Manda Aufochs Gillespie is an ecological designer, environmental consultant, and author based on Cortes Island, British Columbia. She writes, speaks, and consults on issues related to environmental toxins and the health of children, the changing role of parents, and the importance of designing communities for children.

==Early life and education==
Aufochs Gillespie was born in Dayton, Ohio. She immigrated with her family to Australia in 1975 but they then returned two years later. Aufochs Gillespie grew up in inner-city Columbus, Ohio where she lived on welfare with her mother and two siblings. She also lived in Chillicothe, Ohio and Hilliard, Ohio. She graduated from Oberlin College in 1998 where she studied environmental studies and politics. She received an MFA in Writing from the School of the Art Institute of Chicago in 2006.

==Career==
In 2007, while living in Chicago, her family was profiled in the Chicago Tribune as an example of a family living an ecologically sound lifestyle. Shortly after, she began publishing a website, Green Mama. In 2009 she began holding classes in environmentally friendly parenting at the Peggy Notebaert Nature Museum in Lincoln Park.

In 2010 she moved to Vancouver, British Columbia when her husband Sadhu was hired as deputy city manager. In 2016 she moved to Cortes Island with the couple's two daughters, while her husband continued his work with the City of Vancouver, commuting frequently between Vancouver and Cortes Island by seaplane. Her first book, Green Mama: Giving your child a healthy start and a greener future, was published in June 2014 by Dundurn.

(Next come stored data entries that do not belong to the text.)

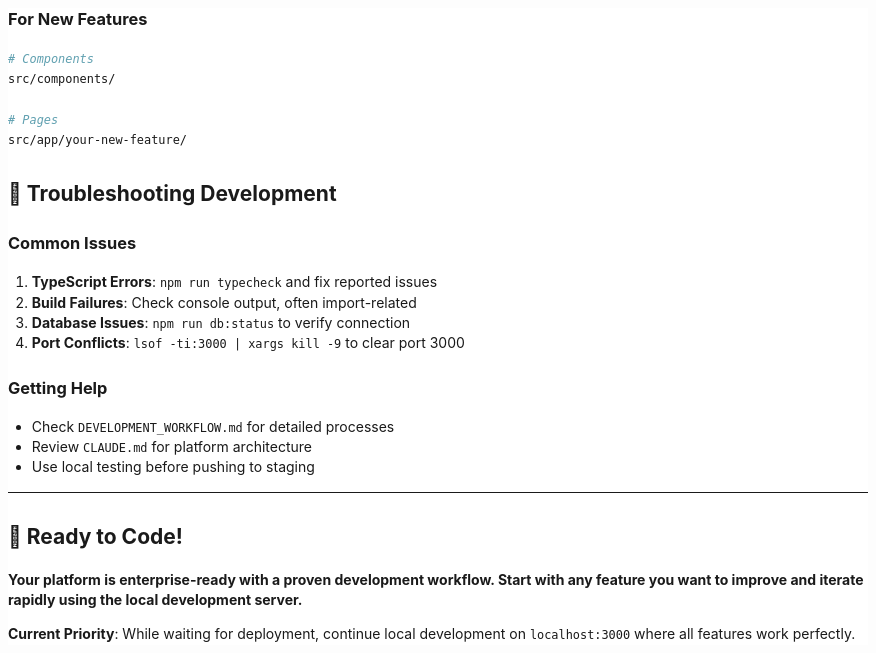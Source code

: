 ### **For New Features**
```bash
# Components
src/components/

# Pages
src/app/your-new-feature/
```

## 🔧 **Troubleshooting Development**

### **Common Issues**
1. **TypeScript Errors**: `npm run typecheck` and fix reported issues
2. **Build Failures**: Check console output, often import-related
3. **Database Issues**: `npm run db:status` to verify connection
4. **Port Conflicts**: `lsof -ti:3000 | xargs kill -9` to clear port 3000

### **Getting Help**
- Check `DEVELOPMENT_WORKFLOW.md` for detailed processes
- Review `CLAUDE.md` for platform architecture
- Use local testing before pushing to staging

---

## 🚀 **Ready to Code!**

**Your platform is enterprise-ready with a proven development workflow. Start with any feature you want to improve and iterate rapidly using the local development server.**

**Current Priority**: While waiting for deployment, continue local development on `localhost:3000` where all features work perfectly.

Aufochs Gillespie has appeared at Green Fest in Chicago (2014), the Wellness Show (Vancouver, 2014) and the Green Living Show (Toronto, 2015). She has also appeared on ABC, HBO, and CBC. Her articles have appeared in EcoParent Magazine and on the Vancouver Observer.

==Family==
Aufochs Gillespie is married to Sadhu Aufochs Johnston, author and founder of the Urban Sustainability Directors Network. The couple, who met while attending Oberlin College, have two daughters.

==Books==
- Green Mama: What Parents Need to Know to Give Their Children a Healthy Start and a Greener Future. Dundurn.com, Jun 14, 2014
- Green Mama-to-Be: Creating a Happy, Healthy, and Toxin-Free Pregnancy. Dundurn, Jul 15, 2017.